* _Provided records_

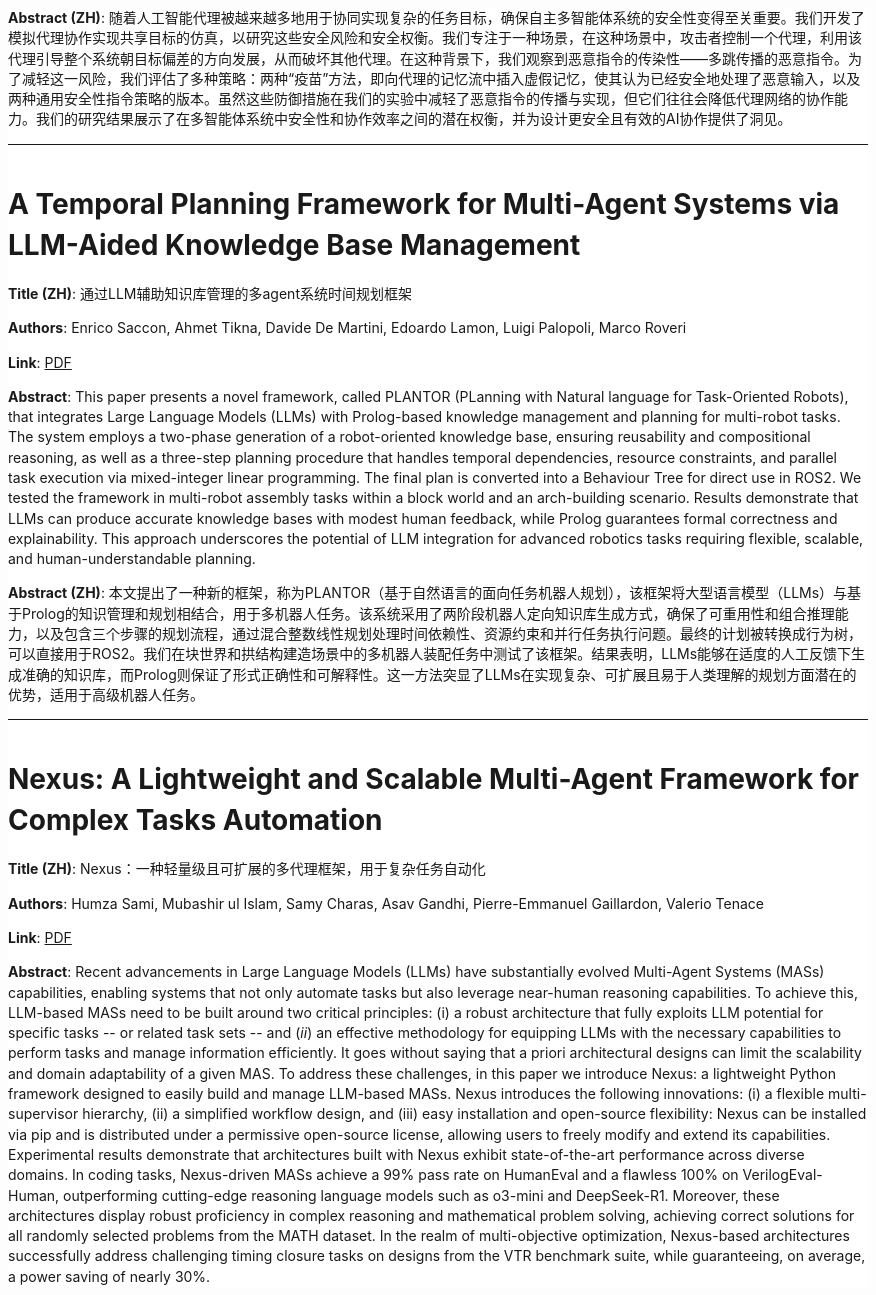 **Abstract (ZH)**: 随着人工智能代理被越来越多地用于协同实现复杂的任务目标，确保自主多智能体系统的安全性变得至关重要。我们开发了模拟代理协作实现共享目标的仿真，以研究这些安全风险和安全权衡。我们专注于一种场景，在这种场景中，攻击者控制一个代理，利用该代理引导整个系统朝目标偏差的方向发展，从而破坏其他代理。在这种背景下，我们观察到恶意指令的传染性——多跳传播的恶意指令。为了减轻这一风险，我们评估了多种策略：两种“疫苗”方法，即向代理的记忆流中插入虚假记忆，使其认为已经安全地处理了恶意输入，以及两种通用安全性指令策略的版本。虽然这些防御措施在我们的实验中减轻了恶意指令的传播与实现，但它们往往会降低代理网络的协作能力。我们的研究结果展示了在多智能体系统中安全性和协作效率之间的潜在权衡，并为设计更安全且有效的AI协作提供了洞见。 

---
# A Temporal Planning Framework for Multi-Agent Systems via LLM-Aided Knowledge Base Management 

**Title (ZH)**: 通过LLM辅助知识库管理的多agent系统时间规划框架 

**Authors**: Enrico Saccon, Ahmet Tikna, Davide De Martini, Edoardo Lamon, Luigi Palopoli, Marco Roveri  

**Link**: [PDF](https://arxiv.org/pdf/2502.19135)  

**Abstract**: This paper presents a novel framework, called PLANTOR (PLanning with Natural language for Task-Oriented Robots), that integrates Large Language Models (LLMs) with Prolog-based knowledge management and planning for multi-robot tasks. The system employs a two-phase generation of a robot-oriented knowledge base, ensuring reusability and compositional reasoning, as well as a three-step planning procedure that handles temporal dependencies, resource constraints, and parallel task execution via mixed-integer linear programming. The final plan is converted into a Behaviour Tree for direct use in ROS2. We tested the framework in multi-robot assembly tasks within a block world and an arch-building scenario. Results demonstrate that LLMs can produce accurate knowledge bases with modest human feedback, while Prolog guarantees formal correctness and explainability. This approach underscores the potential of LLM integration for advanced robotics tasks requiring flexible, scalable, and human-understandable planning. 

**Abstract (ZH)**: 本文提出了一种新的框架，称为PLANTOR（基于自然语言的面向任务机器人规划），该框架将大型语言模型（LLMs）与基于Prolog的知识管理和规划相结合，用于多机器人任务。该系统采用了两阶段机器人定向知识库生成方式，确保了可重用性和组合推理能力，以及包含三个步骤的规划流程，通过混合整数线性规划处理时间依赖性、资源约束和并行任务执行问题。最终的计划被转换成行为树，可以直接用于ROS2。我们在块世界和拱结构建造场景中的多机器人装配任务中测试了该框架。结果表明，LLMs能够在适度的人工反馈下生成准确的知识库，而Prolog则保证了形式正确性和可解释性。这一方法突显了LLMs在实现复杂、可扩展且易于人类理解的规划方面潜在的优势，适用于高级机器人任务。 

---
# Nexus: A Lightweight and Scalable Multi-Agent Framework for Complex Tasks Automation 

**Title (ZH)**: Nexus：一种轻量级且可扩展的多代理框架，用于复杂任务自动化 

**Authors**: Humza Sami, Mubashir ul Islam, Samy Charas, Asav Gandhi, Pierre-Emmanuel Gaillardon, Valerio Tenace  

**Link**: [PDF](https://arxiv.org/pdf/2502.19091)  

**Abstract**: Recent advancements in Large Language Models (LLMs) have substantially evolved Multi-Agent Systems (MASs) capabilities, enabling systems that not only automate tasks but also leverage near-human reasoning capabilities. To achieve this, LLM-based MASs need to be built around two critical principles: (i) a robust architecture that fully exploits LLM potential for specific tasks -- or related task sets -- and ($ii$) an effective methodology for equipping LLMs with the necessary capabilities to perform tasks and manage information efficiently. It goes without saying that a priori architectural designs can limit the scalability and domain adaptability of a given MAS.
To address these challenges, in this paper we introduce Nexus: a lightweight Python framework designed to easily build and manage LLM-based MASs. Nexus introduces the following innovations: (i) a flexible multi-supervisor hierarchy, (ii) a simplified workflow design, and (iii) easy installation and open-source flexibility: Nexus can be installed via pip and is distributed under a permissive open-source license, allowing users to freely modify and extend its capabilities.
Experimental results demonstrate that architectures built with Nexus exhibit state-of-the-art performance across diverse domains. In coding tasks, Nexus-driven MASs achieve a 99% pass rate on HumanEval and a flawless 100% on VerilogEval-Human, outperforming cutting-edge reasoning language models such as o3-mini and DeepSeek-R1. Moreover, these architectures display robust proficiency in complex reasoning and mathematical problem solving, achieving correct solutions for all randomly selected problems from the MATH dataset. In the realm of multi-objective optimization, Nexus-based architectures successfully address challenging timing closure tasks on designs from the VTR benchmark suite, while guaranteeing, on average, a power saving of nearly 30%.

* _Exercise requirements_
Retype the listing exactly. Pictures do not belong in the copy.

* _Task result_
 **Abstract (ZH)**: 随着人工智能代理被越来越多地用于协同实现复杂的任务目标，确保自主多智能体系统的安全性变得至关重要。我们开发了模拟代理协作实现共享目标的仿真，以研究这些安全风险和安全权衡。我们专注于一种场景，在这种场景中，攻击者控制一个代理，利用该代理引导整个系统朝目标偏差的方向发展，从而破坏其他代理。在这种背景下，我们观察到恶意指令的传染性——多跳传播的恶意指令。为了减轻这一风险，我们评估了多种策略：两种“疫苗”方法，即向代理的记忆流中插入虚假记忆，使其认为已经安全地处理了恶意输入，以及两种通用安全性指令策略的版本。虽然这些防御措施在我们的实验中减轻了恶意指令的传播与实现，但它们往往会降低代理网络的协作能力。我们的研究结果展示了在多智能体系统中安全性和协作效率之间的潜在权衡，并为设计更安全且有效的AI协作提供了洞见。 

---
# A Temporal Planning Framework for Multi-Agent Systems via LLM-Aided Knowledge Base Management 

**Title (ZH)**: 通过LLM辅助知识库管理的多agent系统时间规划框架 

**Authors**: Enrico Saccon, Ahmet Tikna, Davide De Martini, Edoardo Lamon, Luigi Palopoli, Marco Roveri  

**Link**: [PDF](https://arxiv.org/pdf/2502.19135)  

**Abstract**: This paper presents a novel framework, called PLANTOR (PLanning with Natural language for Task-Oriented Robots), that integrates Large Language Models (LLMs) with Prolog-based knowledge management and planning for multi-robot tasks. The system employs a two-phase generation of a robot-oriented knowledge base, ensuring reusability and compositional reasoning, as well as a three-step planning procedure that handles temporal dependencies, resource constraints, and parallel task execution via mixed-integer linear programming. The final plan is converted into a Behaviour Tree for direct use in ROS2. We tested the framework in multi-robot assembly tasks within a block world and an arch-building scenario. Results demonstrate that LLMs can produce accurate knowledge bases with modest human feedback, while Prolog guarantees formal correctness and explainability. This approach underscores the potential of LLM integration for advanced robotics tasks requiring flexible, scalable, and human-understandable planning. 

**Abstract (ZH)**: 本文提出了一种新的框架，称为PLANTOR（基于自然语言的面向任务机器人规划），该框架将大型语言模型（LLMs）与基于Prolog的知识管理和规划相结合，用于多机器人任务。该系统采用了两阶段机器人定向知识库生成方式，确保了可重用性和组合推理能力，以及包含三个步骤的规划流程，通过混合整数线性规划处理时间依赖性、资源约束和并行任务执行问题。最终的计划被转换成行为树，可以直接用于ROS2。我们在块世界和拱结构建造场景中的多机器人装配任务中测试了该框架。结果表明，LLMs能够在适度的人工反馈下生成准确的知识库，而Prolog则保证了形式正确性和可解释性。这一方法突显了LLMs在实现复杂、可扩展且易于人类理解的规划方面潜在的优势，适用于高级机器人任务。 

---
# Nexus: A Lightweight and Scalable Multi-Agent Framework for Complex Tasks Automation 

**Title (ZH)**: Nexus：一种轻量级且可扩展的多代理框架，用于复杂任务自动化 

**Authors**: Humza Sami, Mubashir ul Islam, Samy Charas, Asav Gandhi, Pierre-Emmanuel Gaillardon, Valerio Tenace  

**Link**: [PDF](https://arxiv.org/pdf/2502.19091)  

**Abstract**: Recent advancements in Large Language Models (LLMs) have substantially evolved Multi-Agent Systems (MASs) capabilities, enabling systems that not only automate tasks but also leverage near-human reasoning capabilities. To achieve this, LLM-based MASs need to be built around two critical principles: (i) a robust architecture that fully exploits LLM potential for specific tasks -- or related task sets -- and ($ii$) an effective methodology for equipping LLMs with the necessary capabilities to perform tasks and manage information efficiently. It goes without saying that a priori architectural designs can limit the scalability and domain adaptability of a given MAS.
To address these challenges, in this paper we introduce Nexus: a lightweight Python framework designed to easily build and manage LLM-based MASs. Nexus introduces the following innovations: (i) a flexible multi-supervisor hierarchy, (ii) a simplified workflow design, and (iii) easy installation and open-source flexibility: Nexus can be installed via pip and is distributed under a permissive open-source license, allowing users to freely modify and extend its capabilities.
Experimental results demonstrate that architectures built with Nexus exhibit state-of-the-art performance across diverse domains. In coding tasks, Nexus-driven MASs achieve a 99% pass rate on HumanEval and a flawless 100% on VerilogEval-Human, outperforming cutting-edge reasoning language models such as o3-mini and DeepSeek-R1. Moreover, these architectures display robust proficiency in complex reasoning and mathematical problem solving, achieving correct solutions for all randomly selected problems from the MATH dataset. In the realm of multi-objective optimization, Nexus-based architectures successfully address challenging timing closure tasks on designs from the VTR benchmark suite, while guaranteeing, on average, a power saving of nearly 30%.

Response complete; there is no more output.